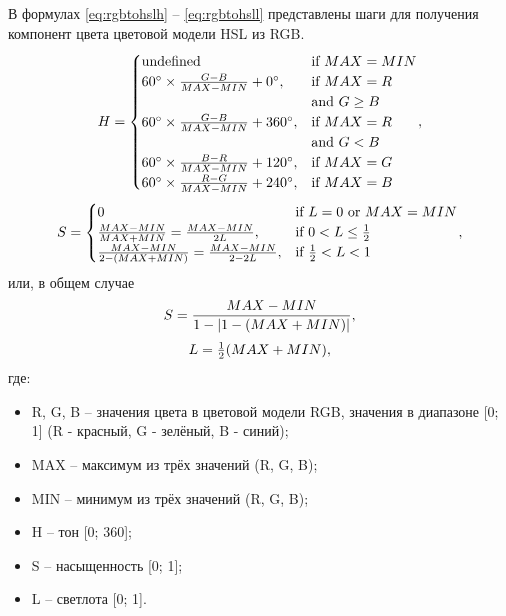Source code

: \documentclass[a4paper,14pt, unknownkeysallowed]{extreport}
\begin{document}
    В формулах \ref{eq:rgbtohslh} -- \ref{eq:rgbtohsll} представлены шаги для получения компонент цвета цветовой модели HSL из RGB.
\begin{equation}
	{\label{eq:rgbtohslh}\displaystyle H={\begin{cases}{\mbox{undefined}}&{\mbox{if }}MAX=MIN\\60^{\circ }\times {\frac {G-B}{MAX-MIN}}+0^{\circ },&{\mbox{if }}MAX=R\\&{\mbox{and }}G\geq B\\60^{\circ }\times {\frac {G-B}{MAX-MIN}}+360^{\circ },&{\mbox{if }}MAX=R\\&{\mbox{and }}G<B\\60^{\circ }\times {\frac {B-R}{MAX-MIN}}+120^{\circ },&{\mbox{if }}MAX=G\\60^{\circ }\times {\frac {R-G}{MAX-MIN}}+240^{\circ },&{\mbox{if }}MAX=B\end{cases}},}
\end{equation}
\begin{equation}
	{\label{eq:rgbtohsls0}\displaystyle S={\begin{cases}0&{\mbox{if }}L=0{\mbox{ or }}MAX=MIN\\{\frac {MAX-MIN}{MAX+MIN}}={\frac {MAX-MIN}{2L}},&{\mbox{if }}0<L\leq {\frac {1}{2}}\\{\frac {MAX-MIN}{2-(MAX+MIN)}}={\frac {MAX-MIN}{2-2L}},&{\mbox{if }}{\frac {1}{2}}<L<1\\\end{cases}},}
\end{equation} или, в общем случае
\begin{equation}
	{\label{eq:rgbtohsls1}\displaystyle S={\frac {MAX-MIN}{1-|1-(MAX+MIN)|}},}
\end{equation}
\begin{equation}
	{\label{eq:rgbtohsll}\displaystyle L={\begin{matrix}{\frac {1}{2}}\end{matrix}}(MAX+MIN),}
\end{equation} где:
\begin{itemize}
	\item R, G, B -- значения цвета в цветовой модели RGB, значения в диапазоне [0; 1] (R - красный, G - зелёный, B - синий);
	\item MAX -- максимум из трёх значений (R, G, B);
	\item MIN -- минимум из трёх значений (R, G, B);
	\item H -- тон [0; 360];
	\item S -- насыщенность [0; 1];
	\item L -- светлота [0; 1].
\end{itemize}
\end{document}
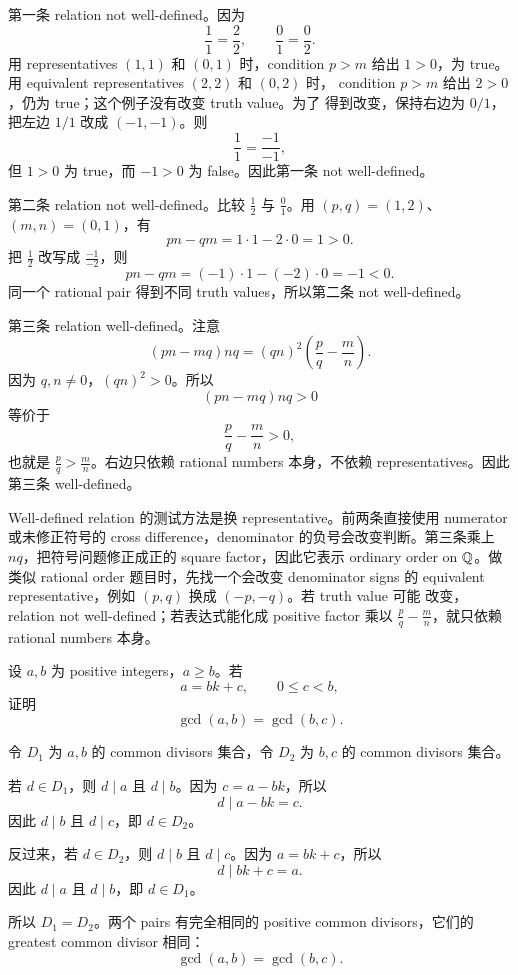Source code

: \begin{solution}
第一条 relation not well-defined。因为
\[
  \frac11=\frac22,\qquad \frac01=\frac02.
\]
用 representatives \((1,1)\) 和 \((0,1)\) 时，condition \(p>m\) 给出
\(1>0\)，为 true。用 equivalent representatives \((2,2)\) 和 \((0,2)\) 时，
condition \(p>m\) 给出 \(2>0\)，仍为 true；这个例子没有改变 truth value。为了
得到改变，保持右边为 \(0/1\)，把左边 \(1/1\) 改成 \((-1,-1)\)。则
\[
  \frac11=\frac{-1}{-1},
\]
但 \(1>0\) 为 true，而 \(-1>0\) 为 false。因此第一条 not well-defined。

第二条 relation not well-defined。比较 \(\frac12\) 与 \(\frac01\)。用
\((p,q)=(1,2)\)、\((m,n)=(0,1)\)，有
\[
  pn-qm=1\cdot1-2\cdot0=1>0.
\]
把 \(\frac12\) 改写成 \(\frac{-1}{-2}\)，则
\[
  pn-qm=(-1)\cdot1-(-2)\cdot0=-1<0.
\]
同一个 rational pair 得到不同 truth values，所以第二条 not well-defined。

第三条 relation well-defined。注意
\[
  (pn-mq)nq=(qn)^2\left(\frac pq-\frac mn\right).
\]
因为 \(q,n\neq0\)，\((qn)^2>0\)。所以
\[
  (pn-mq)nq>0
\]
等价于
\[
  \frac pq-\frac mn>0,
\]
也就是 \(\frac pq>\frac mn\)。右边只依赖 rational numbers 本身，不依赖
representatives。因此第三条 well-defined。
\end{solution}

\begin{explanation}
Well-defined relation 的测试方法是换 representative。前两条直接使用 numerator
或未修正符号的 cross difference，denominator 的负号会改变判断。第三条乘上
\(nq\)，把符号问题修正成正的 square factor，因此它表示 ordinary order on
\(\Q\)。做类似 rational order 题目时，先找一个会改变 denominator signs 的
equivalent representative，例如 \((p,q)\) 换成 \((-p,-q)\)。若 truth value 可能
改变，relation not well-defined；若表达式能化成 positive factor 乘以
\(\frac pq-\frac mn\)，就只依赖 rational numbers 本身。
\end{explanation}

\begin{exerciseblock}
设 \(a,b\) 为 positive integers，\(a\geq b\)。若
\[
  a=bk+c,\qquad 0\leq c<b,
\]
证明
\[
  \gcd(a,b)=\gcd(b,c).
\]
\end{exerciseblock}

\begin{solution}
令 \(D_1\) 为 \(a,b\) 的 common divisors 集合，令 \(D_2\) 为 \(b,c\) 的 common
divisors 集合。

若 \(d\in D_1\)，则 \(d\mid a\) 且 \(d\mid b\)。因为 \(c=a-bk\)，所以
\[
  d\mid a-bk=c.
\]
因此 \(d\mid b\) 且 \(d\mid c\)，即 \(d\in D_2\)。

反过来，若 \(d\in D_2\)，则 \(d\mid b\) 且 \(d\mid c\)。因为 \(a=bk+c\)，所以
\[
  d\mid bk+c=a.
\]
因此 \(d\mid a\) 且 \(d\mid b\)，即 \(d\in D_1\)。

所以 \(D_1=D_2\)。两个 pairs 有完全相同的 positive common divisors，它们的
greatest common divisor 相同：
\[
  \gcd(a,b)=\gcd(b,c).
\]
\end{solution}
- - -
What the exercise asks
Across the preceding material, how many lines contain the word "factor"? State the number alone.

Answer to this task
2